▶ [DIRECTIONS FOR THIS TASK] Working from the records below, repeat exactly the lines starting at the line that contains "for readability." and ending at the line that contains "Empirically we can", inclusive.

[Saved data entries]
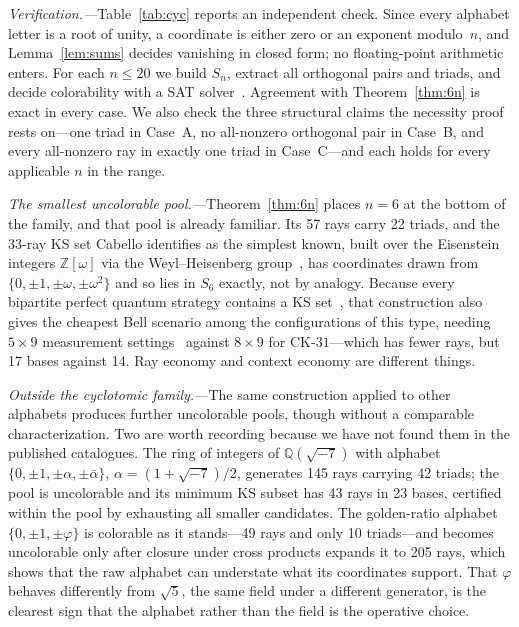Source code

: \documentclass[twocolumn,prl,superscriptaddress,nofootinbib]{revtex4-2}
\newcommand{\Z}{\mathbb{Z}}
\newcommand{\Q}{\mathbb{Q}}
\newcommand{\CK}{\mathrm{CK}\text{-}31}
\begin{document}
\textit{Verification.---}Table~\ref{tab:cyc} reports an independent check.  Since
every alphabet letter is a root of unity, a coordinate is either zero or an
exponent modulo~$n$, and Lemma~\ref{lem:sums} decides vanishing in closed form;
no floating-point arithmetic enters.  For each $n\leq20$ we build $S_n$, extract
all orthogonal pairs and triads, and decide colorability with a SAT
solver~\cite{AudemardSimon2018}.  Agreement with Theorem~\ref{thm:6n} is exact in
every case.  We also check the three structural claims the necessity proof rests
on---one triad in Case~A, no all-nonzero orthogonal pair in Case~B, and every
all-nonzero ray in exactly one triad in Case~C---and each holds for every
applicable $n$ in the range.

\textit{The smallest uncolorable pool.---}Theorem~\ref{thm:6n} places $n=6$ at
the bottom of the family, and that pool is already familiar.  Its 57 rays carry
22 triads, and the 33-ray KS set Cabello identifies as the simplest known,
built over the Eisenstein integers $\Z[\omega]$ via the Weyl--Heisenberg
group~\cite{Cabello2025simplest}, has coordinates drawn from
$\{0,\pm1,\pm\omega,\pm\omega^2\}$ and so lies in $S_6$ exactly, not by analogy.
Because every bipartite perfect quantum strategy contains a KS
set~\cite{Cabello2024bipartite}, that construction also gives the cheapest Bell
scenario among the configurations of this type, needing $5\times9$ measurement
settings~\cite{TrandafirCabello2025optimal} against $8\times9$ for $\CK$---which
has fewer rays, but 17 bases against 14.  Ray economy and context economy are
different things.

\textit{Outside the cyclotomic family.---}The same construction applied to other
alphabets produces further uncolorable pools, though without a comparable
characterization.  Two are worth recording because we have not found them in the
published catalogues.  The ring of integers of $\Q(\sqrt{-7})$ with alphabet
$\{0,\pm1,\pm\alpha,\pm\bar\alpha\}$, $\alpha=(1+\sqrt{-7})/2$, generates 145
rays carrying 42 triads; the pool is uncolorable and its minimum KS subset has
43 rays in 23 bases, certified within the pool by exhausting all smaller
candidates.  The golden-ratio alphabet $\{0,\pm1,\pm\varphi\}$ is colorable as it
stands---49 rays and only 10 triads---and becomes uncolorable only after closure
under cross products expands it to 205 rays, which shows that the raw alphabet
can understate what its coordinates support.  That $\varphi$ behaves differently
from $\sqrt5$, the same field under a different generator, is the clearest sign
that the alphabet rather than the field is the operative choice.
\end{document}
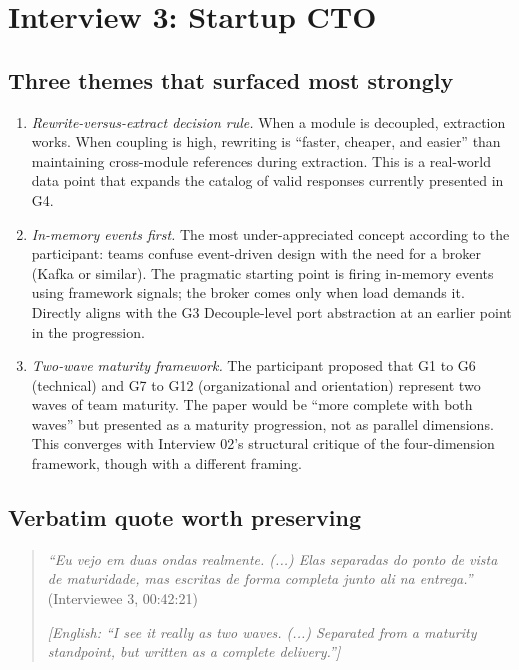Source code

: 
\section{Interview 3: Startup CTO}
\label{sec:interview03}

\subsection*{Three themes that surfaced most strongly}

\begin{enumerate}[itemsep=3pt,topsep=2pt]
  \item \emph{Rewrite-versus-extract decision rule.} When a module is decoupled, extraction works. When coupling is high, rewriting is ``faster, cheaper, and easier'' than maintaining cross-module references during extraction. This is a real-world data point that expands the catalog of valid responses currently presented in G4.
  \item \emph{In-memory events first.} The most under-appreciated concept according to the participant: teams confuse event-driven design with the need for a broker (Kafka or similar). The pragmatic starting point is firing in-memory events using framework signals; the broker comes only when load demands it. Directly aligns with the G3 Decouple-level port abstraction at an earlier point in the progression.
  \item \emph{Two-wave maturity framework.} The participant proposed that G1 to G6 (technical) and G7 to G12 (organizational and orientation) represent two waves of team maturity. The paper would be ``more complete with both waves'' but presented as a maturity progression, not as parallel dimensions. This converges with Interview 02's structural critique of the four-dimension framework, though with a different framing.
\end{enumerate}

\subsection*{Verbatim quote worth preserving}

\begin{quote}
\emph{``Eu vejo em duas ondas realmente. (...) Elas separadas do ponto de vista de maturidade, mas escritas de forma completa junto ali na entrega.''} (Interviewee 3, 00:42:21)

\medskip

\emph{[English: ``I see it really as two waves. (...) Separated from a maturity standpoint, but written as a complete delivery.'']}
\end{quote}

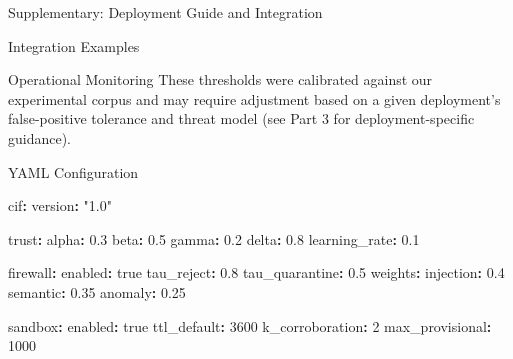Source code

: \documentclass[
  ignorenonframetext,
]{beamer}
\newenvironment{Shaded}{}{}
\newcommand{\AttributeTok}[1]{\textcolor[rgb]{0.49,0.56,0.16}{#1}}
\newcommand{\CharTok}[1]{\textcolor[rgb]{0.25,0.44,0.63}{#1}}
\newcommand{\DecValTok}[1]{\textcolor[rgb]{0.25,0.63,0.44}{#1}}
\newcommand{\FloatTok}[1]{\textcolor[rgb]{0.25,0.63,0.44}{#1}}
\newcommand{\FunctionTok}[1]{\textcolor[rgb]{0.02,0.16,0.49}{#1}}
\newcommand{\KeywordTok}[1]{\textcolor[rgb]{0.00,0.44,0.13}{\textbf{#1}}}
\newcommand{\StringTok}[1]{\textcolor[rgb]{0.25,0.44,0.63}{#1}}
\begin{document}
\begin{frame}[fragile]{Supplementary: Deployment Guide and Integration}
\begin{block}{Integration Examples}
\begin{block}{Operational Monitoring}
These thresholds were calibrated against our experimental corpus and may
require adjustment based on a given deployment's false-positive
tolerance and threat model (see Part 3 for deployment-specific
guidance).
\end{block}

\begin{block}{YAML Configuration}
\protect{}\label{sec:yaml-config}
\begin{Shaded}
\begin{Highlighting}[]
\FunctionTok{cif}\KeywordTok{:}
\AttributeTok{  }\FunctionTok{version}\KeywordTok{:}\AttributeTok{ }\StringTok{"1.0"}

\AttributeTok{  }\FunctionTok{trust}\KeywordTok{:}
\AttributeTok{    }\FunctionTok{alpha}\KeywordTok{:}\AttributeTok{ }\FloatTok{0.3}
\AttributeTok{    }\FunctionTok{beta}\KeywordTok{:}\AttributeTok{ }\FloatTok{0.5}
\AttributeTok{    }\FunctionTok{gamma}\KeywordTok{:}\AttributeTok{ }\FloatTok{0.2}
\AttributeTok{    }\FunctionTok{delta}\KeywordTok{:}\AttributeTok{ }\FloatTok{0.8}
\AttributeTok{    }\FunctionTok{learning\_rate}\KeywordTok{:}\AttributeTok{ }\FloatTok{0.1}

\AttributeTok{  }\FunctionTok{firewall}\KeywordTok{:}
\AttributeTok{    }\FunctionTok{enabled}\KeywordTok{:}\AttributeTok{ }\CharTok{true}
\AttributeTok{    }\FunctionTok{tau\_reject}\KeywordTok{:}\AttributeTok{ }\FloatTok{0.8}
\AttributeTok{    }\FunctionTok{tau\_quarantine}\KeywordTok{:}\AttributeTok{ }\FloatTok{0.5}
\AttributeTok{    }\FunctionTok{weights}\KeywordTok{:}
\AttributeTok{      }\FunctionTok{injection}\KeywordTok{:}\AttributeTok{ }\FloatTok{0.4}
\AttributeTok{      }\FunctionTok{semantic}\KeywordTok{:}\AttributeTok{ }\FloatTok{0.35}
\AttributeTok{      }\FunctionTok{anomaly}\KeywordTok{:}\AttributeTok{ }\FloatTok{0.25}

\AttributeTok{  }\FunctionTok{sandbox}\KeywordTok{:}
\AttributeTok{    }\FunctionTok{enabled}\KeywordTok{:}\AttributeTok{ }\CharTok{true}
\AttributeTok{    }\FunctionTok{ttl\_default}\KeywordTok{:}\AttributeTok{ }\DecValTok{3600}
\AttributeTok{    }\FunctionTok{k\_corroboration}\KeywordTok{:}\AttributeTok{ }\DecValTok{2}
\AttributeTok{    }\FunctionTok{max\_provisional}\KeywordTok{:}\AttributeTok{ }\DecValTok{1000}


\end{Highlighting}
\end{Shaded}
\end{block}
\end{block}
\end{frame}
\end{document}
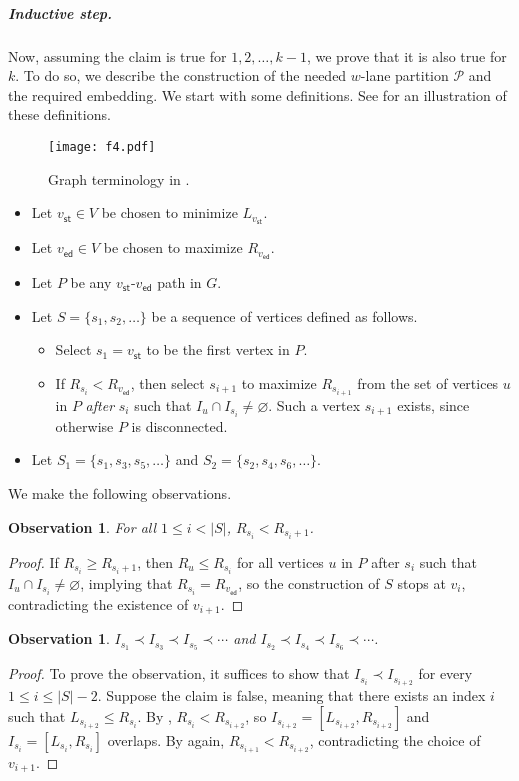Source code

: \documentclass[11pt]{article}
\newtheorem{observation}[lemma]{Observation}
\theoremstyle{definition}
\theoremstyle{remark}
\renewcommand{\emptyset}{\varnothing}
\newcommand{\vst}{v_{\mathsf{st}}}
\newcommand{\ved}{v_{\mathsf{ed}}}
\begin{document}
\subparagraph{Inductive step.} Now, assuming the claim is true for $1, 2, \ldots, k-1$, we prove that it is also true for $k$. To do so, we describe the construction of the needed $w$-lane partition $\mathcal{P}$ and the required embedding.  We start with some definitions. See  for an illustration of these definitions.

\begin{figure}[ht!]
    \centering
    \texttt{[image: f4.pdf]}
    \caption{Graph terminology in .}
    \label{fig:f4}
\end{figure}

\begin{itemize}
    \item Let $\vst \in V$ be chosen to minimize  $L_{\vst}$.
\item Let $\ved \in V$ be chosen to maximize $R_{\ved}$.
\item Let $P$ be any $\vst$-$\ved$ path in $G$. 
\item Let $S=\{s_1, s_2, \ldots\}$ be a sequence of vertices defined as follows.
\begin{itemize}
    \item Select $s_1 = \vst$ to be the first vertex in $P$. 
    \item If $R_{s_i} < R_{\ved}$, then select $s_{i+1}$ to maximize $R_{s_{i+1}}$ from the set of vertices $u$ in $P$ \emph{after} $s_i$ such that $I_u \cap I_{s_{i}} \neq \emptyset$. Such a vertex $s_{i+1}$ exists, since otherwise $P$ is disconnected.
\end{itemize}
\item Let $S_1 = \{s_1, s_3, s_5, \ldots\}$ and $S_2 = \{s_2, s_4, s_6, \ldots\}$.
\end{itemize}

We make the following observations.

\begin{observation}\label{obs0}
For all $1 \leq i < |S|$, $R_{s_i} < R_{s_i+1}$.
\end{observation}
\begin{proof}
If $R_{s_i} \geq R_{s_i+1}$, then $R_{u} \leq R_{s_i}$ for all vertices $u$ in $P$ {after} $s_i$ such that $I_u \cap I_{s_{i}} \neq \emptyset$, implying that $R_{s_i} = R_{\ved}$, so the construction of $S$ stops at $v_i$, contradicting the existence of $v_{i+1}$.
\end{proof}


\begin{observation}\label{obs1}
$I_{s_1} \prec I_{s_3} \prec I_{s_5} \prec \cdots$ and $I_{s_2} \prec I_{s_4} \prec I_{s_6} \prec \cdots$.
\end{observation}
\begin{proof}
To prove the observation, it suffices to show that $I_{s_i} \prec I_{s_{i+2}}$ for every $1 \leq i \leq |S|-2$. Suppose the claim is false, meaning that there exists an index $i$ such that $L_{s_{i+2}} \leq R_{s_i}$. By , $R_{s_i} < R_{s_{i+2}}$, so $I_{s_{i+2}}=[L_{s_{i+2}}, R_{s_{i+2}}]$ and $I_{s_{i}}=[L_{s_{i}}, R_{s_{i}}]$ overlaps. By  again, $R_{s_{i+1}} < R_{s_{i+2}}$, contradicting the choice of $v_{i+1}$.
\end{proof}
\end{document}
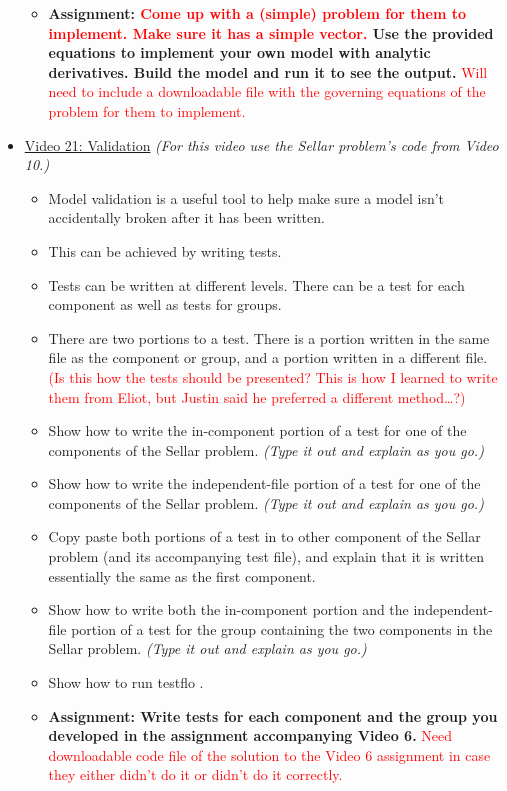 \documentclass[12pt, letterpaper]{article}
\begin{document}
\begin{itemize}
\begin{itemize}
			\item \textbf{Assignment: \textcolor{red}{Come up with a (simple) problem for them to implement. Make sure it has a simple vector.} Use the provided equations to implement your own model with analytic derivatives. Build the model and run it to see the output.} \textcolor{red}{Will need to include a downloadable file with the governing equations of the problem for them to implement.}
		\end{itemize}
		
	\item \underline{Video 21: Validation} \textit{(For this video use the Sellar problem’s code from Video 10.)} 
		\begin{itemize}
			\item Model validation is a useful tool to help make sure a model isn’t accidentally broken after it has been written.
			\item This can be achieved by writing tests.
			\item Tests can be written at different levels. There can be a test for each component as well as tests for groups. 
			\item There are two portions to a test. There is a portion written in the same file as the component or group, and a portion written in a different file. \textcolor{red}{(Is this how the tests should be presented? This is how I learned to write them from Eliot, but Justin said he preferred a different method…?)}
			\item Show how to write the in-component portion of a test for one of the components of the Sellar problem. \textit{(Type it out and explain as you go.)}
			\item Show how to write the independent-file portion of a test for one of the components of the Sellar problem. \textit{(Type it out and explain as you go.)}
			\item Copy paste both portions of a test in to other component of the Sellar problem (and its accompanying test file), and explain that it is written essentially the same as the first component.
			\item Show how to write both the in-component portion and the independent-file portion of a test for the group containing the two components in the Sellar problem. \textit{(Type it out and explain as you go.)}
			\item Show how to run testflo .
			\item \textbf{Assignment: Write tests for each component and the group you developed in the assignment accompanying Video 6.} \textcolor{red}{Need downloadable code file of the solution to the Video 6 assignment in case they either didn't do it or didn't do it correctly.}
		\end{itemize}
	

\end{itemize}
\end{document}
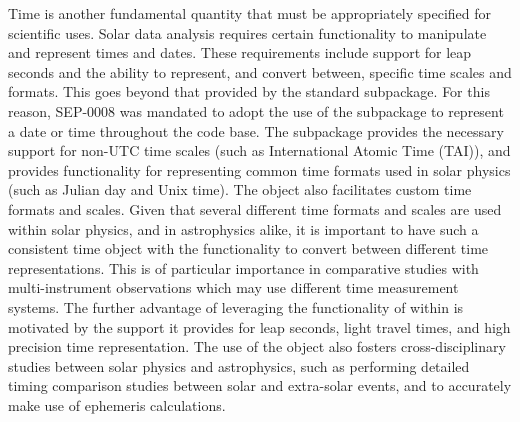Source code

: Time is another fundamental quantity that must be appropriately specified for scientific uses.
Solar data analysis requires certain functionality to manipulate and represent times and dates.
These requirements include support for leap seconds and the ability to represent, and convert between, specific time scales and formats.
This goes beyond that provided by the standard \python {} subpackage.
For this reason, SEP-0008 \citep{sep-0008} was mandated to adopt the use of the  subpackage to represent a date or time throughout the \sunpypkg code base.
The  subpackage provides the necessary support for non-UTC time scales (such as International Atomic Time (TAI)), and provides functionality for representing common time formats used in solar physics (such as Julian day and Unix time). The  object also facilitates custom time formats and scales.
Given that several different time formats and scales are used within solar physics, and in astrophysics alike, it is important to have such a consistent time object with the functionality to convert between different time representations.
This is of particular importance in comparative studies with multi-instrument observations which may use different time measurement systems.
The further advantage of leveraging the functionality of  within \sunpypkg is motivated by the support it provides for leap seconds, light travel times, and high precision time representation.
The use of the  object also fosters cross-disciplinary studies between solar physics and astrophysics, such as performing detailed timing comparison studies between solar and extra-solar events, and to accurately make use of ephemeris calculations.

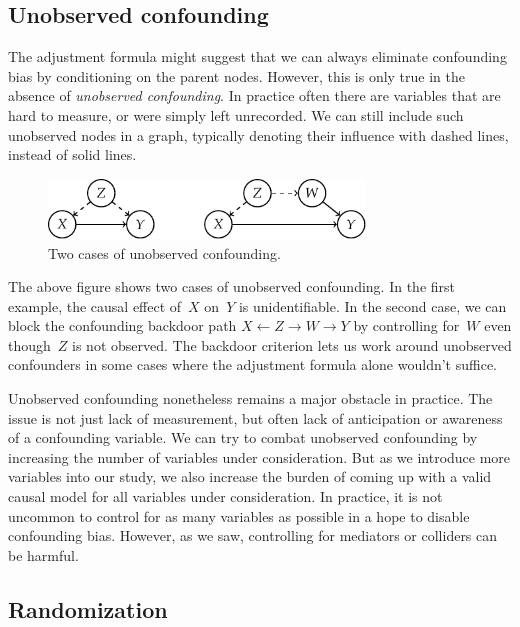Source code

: \documentclass{tufte-book}
\begin{document}
\hypertarget{unobserved-confounding}{%
\subsection{Unobserved confounding}\label{unobserved-confounding}}

The adjustment formula might suggest that we can always eliminate
confounding bias by conditioning on the parent nodes. However, this is
only true in the absence of \emph{unobserved
confounding}. In practice often there are
variables that are hard to measure, or were simply left unrecorded. We
can still include such unobserved nodes in a graph, typically denoting
their influence with dashed lines, instead of solid lines.

\begin{figure}
\centering
\includegraphics[width=0.75\textwidth,height=\textheight]{assets/causal-unob-conf}
\caption{Two cases of unobserved confounding.}
\end{figure}

The above figure shows two cases of unobserved confounding. In the first
example, the causal effect of~\(X\) on~\(Y\) is unidentifiable. In the
second case, we can block the confounding backdoor path
\(X\leftarrow Z\rightarrow W\rightarrow Y\) by controlling for~\(W\)
even though~\(Z\) is not observed. The backdoor criterion lets us work
around unobserved confounders in some cases where the adjustment formula
alone wouldn't suffice.

Unobserved confounding nonetheless remains a major obstacle in practice.
The issue is not just lack of measurement, but often lack of
anticipation or awareness of a confounding variable. We can try to
combat unobserved confounding by increasing the number of variables
under consideration. But as we introduce more variables into our study,
we also increase the burden of coming up with a valid causal model for
all variables under consideration. In practice, it is not uncommon to
control for as many variables as possible in a hope to disable
confounding bias. However, as we saw, controlling for mediators or
colliders can be harmful.

\hypertarget{randomization}{%
\subsection{Randomization}\label{randomization}}
\end{document}
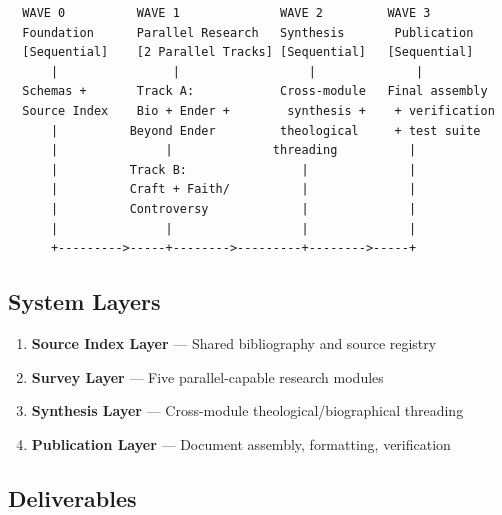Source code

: \documentclass[11pt,letterpaper]{article}
\begin{document}
\begin{asciibox}
\begin{verbatim}
  WAVE 0          WAVE 1              WAVE 2         WAVE 3
  Foundation      Parallel Research   Synthesis       Publication
  [Sequential]    [2 Parallel Tracks] [Sequential]   [Sequential]
      |                |                  |              |
  Schemas +       Track A:            Cross-module   Final assembly
  Source Index    Bio + Ender +        synthesis +    + verification
      |          Beyond Ender         theological     + test suite
      |               |              threading          |
      |          Track B:                |              |
      |          Craft + Faith/          |              |
      |          Controversy             |              |
      |               |                  |              |
      +--------->-----+-------->---------+-------->-----+
\end{verbatim}
\end{asciibox}

\subsection{System Layers}

\begin{enumerate}[leftmargin=2em]
  \item \textbf{Source Index Layer} --- Shared bibliography and source registry
  \item \textbf{Survey Layer} --- Five parallel-capable research modules
  \item \textbf{Synthesis Layer} --- Cross-module theological/biographical threading
  \item \textbf{Publication Layer} --- Document assembly, formatting, verification
\end{enumerate}

\subsection{Deliverables}
\end{document}
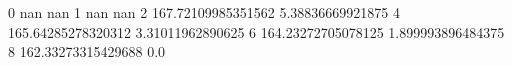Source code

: 0 nan nan
1 nan nan
2 167.72109985351562 5.38836669921875
4 165.64285278320312 3.31011962890625
6 164.23272705078125 1.899993896484375
8 162.33273315429688 0.0
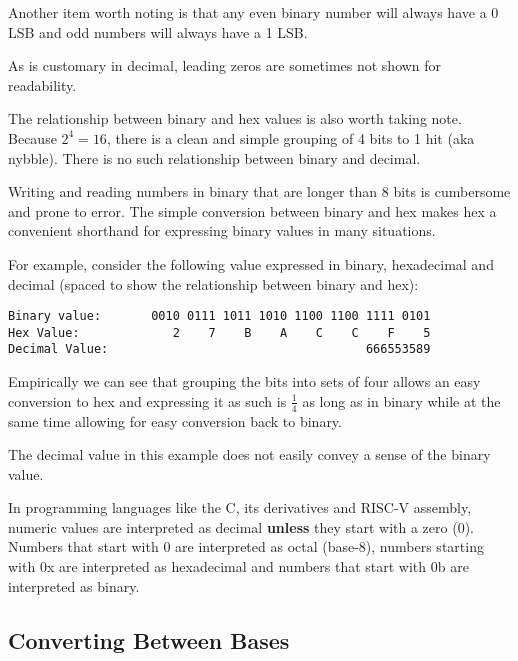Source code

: Another item worth noting is that any even binary number will always
have a 0 LSB and odd numbers will always have a 1 LSB.

As is customary in decimal, leading zeros are sometimes not shown 
for readability.

The relationship between binary and hex values is also worth taking
note.  Because $2^4 = 16$, there is a clean and simple grouping
of 4 \gls{bit}s to 1 \gls{hit} (aka \gls{nybble}).  
There is no such relationship between binary and decimal.  

Writing and reading numbers in binary that are longer than 8 bits 
is cumbersome and prone to error.  The simple conversion between 
binary and hex makes hex a convenient shorthand for expressing 
binary values in many situations.  

For example, consider the following value expressed in binary, 
hexadecimal and decimal (spaced to show the relationship
between binary and hex):

\begin{verbatim}
Binary value:       0010 0111 1011 1010 1100 1100 1111 0101
Hex Value:             2    7    B    A    C    C    F    5
Decimal Value:                                    666553589
\end{verbatim}

Empirically we can see that grouping the bits into sets of four
allows an easy conversion to hex and expressing it as such is
$\frac{1}{4}$ as long as in binary while at the same time
allowing for easy conversion back to binary.

The decimal value in this example does not easily convey a sense
of the binary value.

\begin{tcolorbox}
In programming languages like the C, its derivatives and RISC-V 
assembly, numeric values are interpreted as decimal {\bfseries unless} 
they start with a zero (0).  
Numbers that start with 0 are interpreted as octal (base-8), 
numbers starting with 0x are interpreted as hexadecimal and 
numbers that start with 0b are interpreted as binary.
\end{tcolorbox}

\subsection{Converting Between Bases}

▶ [COMPLETED EXERCISE]
for readability.

The relationship between binary and hex values is also worth taking
note.  Because $2^4 = 16$, there is a clean and simple grouping
of 4 \gls{bit}s to 1 \gls{hit} (aka \gls{nybble}).  
There is no such relationship between binary and decimal.  

Writing and reading numbers in binary that are longer than 8 bits 
is cumbersome and prone to error.  The simple conversion between 
binary and hex makes hex a convenient shorthand for expressing 
binary values in many situations.  

For example, consider the following value expressed in binary, 
hexadecimal and decimal (spaced to show the relationship
between binary and hex):

\begin{verbatim}
Binary value:       0010 0111 1011 1010 1100 1100 1111 0101
Hex Value:             2    7    B    A    C    C    F    5
Decimal Value:                                    666553589
\end{verbatim}

Empirically we can see that grouping the bits into sets of four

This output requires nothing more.